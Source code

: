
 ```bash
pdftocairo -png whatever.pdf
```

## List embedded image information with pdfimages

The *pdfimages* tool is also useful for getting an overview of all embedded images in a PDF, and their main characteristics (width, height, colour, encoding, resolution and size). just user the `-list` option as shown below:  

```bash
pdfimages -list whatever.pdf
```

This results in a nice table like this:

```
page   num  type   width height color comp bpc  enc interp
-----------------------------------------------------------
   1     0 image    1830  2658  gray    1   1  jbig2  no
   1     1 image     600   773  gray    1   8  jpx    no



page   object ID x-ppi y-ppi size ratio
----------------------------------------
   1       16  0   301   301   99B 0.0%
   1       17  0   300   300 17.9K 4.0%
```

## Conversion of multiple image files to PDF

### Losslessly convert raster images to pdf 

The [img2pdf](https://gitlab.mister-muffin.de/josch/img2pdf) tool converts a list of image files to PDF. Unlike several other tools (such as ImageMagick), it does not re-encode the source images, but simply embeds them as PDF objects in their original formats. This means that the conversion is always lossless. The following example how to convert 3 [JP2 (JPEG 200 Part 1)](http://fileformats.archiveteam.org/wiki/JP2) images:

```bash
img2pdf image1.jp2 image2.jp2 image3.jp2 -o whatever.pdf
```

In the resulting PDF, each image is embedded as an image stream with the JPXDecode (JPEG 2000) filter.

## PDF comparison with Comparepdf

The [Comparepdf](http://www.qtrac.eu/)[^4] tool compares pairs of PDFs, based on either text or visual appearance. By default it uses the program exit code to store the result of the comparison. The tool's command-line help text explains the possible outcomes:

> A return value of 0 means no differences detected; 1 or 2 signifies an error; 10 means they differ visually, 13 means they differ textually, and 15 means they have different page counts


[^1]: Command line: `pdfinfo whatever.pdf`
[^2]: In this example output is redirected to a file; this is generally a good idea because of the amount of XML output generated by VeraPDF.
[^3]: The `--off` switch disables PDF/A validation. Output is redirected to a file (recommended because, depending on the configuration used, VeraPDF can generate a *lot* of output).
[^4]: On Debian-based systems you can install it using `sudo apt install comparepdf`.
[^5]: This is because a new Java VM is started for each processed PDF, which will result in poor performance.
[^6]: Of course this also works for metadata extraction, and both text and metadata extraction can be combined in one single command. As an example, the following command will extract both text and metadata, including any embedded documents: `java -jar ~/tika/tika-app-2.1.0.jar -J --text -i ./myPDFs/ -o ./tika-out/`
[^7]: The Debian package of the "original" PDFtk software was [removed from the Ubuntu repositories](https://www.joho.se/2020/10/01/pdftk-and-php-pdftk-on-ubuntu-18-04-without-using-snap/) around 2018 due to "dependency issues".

**********

YOUR INSTRUCTIONS: Each record needs to be given again exactly.

RESPONSE BOX:
Source code

:
 ```bash
pdftocairo -png whatever.pdf
```

## List embedded image information with pdfimages

The *pdfimages* tool is also useful for getting an overview of all embedded images in a PDF, and their main characteristics (width, height, colour, encoding, resolution and size). just user the `-list` option as shown below:  

```bash
pdfimages -list whatever.pdf
```

This results in a nice table like this:

```
page   num  type   width height color comp bpc  enc interp
-----------------------------------------------------------
   1     0 image    1830  2658  gray    1   1  jbig2  no
   1     1 image     600   773  gray    1   8  jpx    no



page   object ID x-ppi y-ppi size ratio
----------------------------------------
   1       16  0   301   301   99B 0.0%
   1       17  0   300   300 17.9K 4.0%
```

## Conversion of multiple image files to PDF

### Losslessly convert raster images to pdf 

The [img2pdf](https://gitlab.mister-muffin.de/josch/img2pdf) tool converts a list of image files to PDF. Unlike several other tools (such as ImageMagick), it does not re-encode the source images, but simply embeds them as PDF objects in their original formats. This means that the conversion is always lossless. The following example how to convert 3 [JP2 (JPEG 200 Part 1)](http://fileformats.archiveteam.org/wiki/JP2) images:

```bash
img2pdf image1.jp2 image2.jp2 image3.jp2 -o whatever.pdf
```

In the resulting PDF, each image is embedded as an image stream with the JPXDecode (JPEG 2000) filter.

## PDF comparison with Comparepdf

The [Comparepdf](http://www.qtrac.eu/)[^4] tool compares pairs of PDFs, based on either text or visual appearance. By default it uses the program exit code to store the result of the comparison. The tool's command-line help text explains the possible outcomes:

> A return value of 0 means no differences detected; 1 or 2 signifies an error; 10 means they differ visually, 13 means they differ textually, and 15 means they have different page counts


[^1]: Command line: `pdfinfo whatever.pdf`
[^2]: In this example output is redirected to a file; this is generally a good idea because of the amount of XML output generated by VeraPDF.
[^3]: The `--off` switch disables PDF/A validation. Output is redirected to a file (recommended because, depending on the configuration used, VeraPDF can generate a *lot* of output).
[^4]: On Debian-based systems you can install it using `sudo apt install comparepdf`.
[^5]: This is because a new Java VM is started for each processed PDF, which will result in poor performance.
[^6]: Of course this also works for metadata extraction, and both text and metadata extraction can be combined in one single command. As an example, the following command will extract both text and metadata, including any embedded documents: `java -jar ~/tika/tika-app-2.1.0.jar -J --text -i ./myPDFs/ -o ./tika-out/`
[^7]: The Debian package of the "original" PDFtk software was [removed from the Ubuntu repositories](https://www.joho.se/2020/10/01/pdftk-and-php-pdftk-on-ubuntu-18-04-without-using-snap/) around 2018 due to "dependency issues".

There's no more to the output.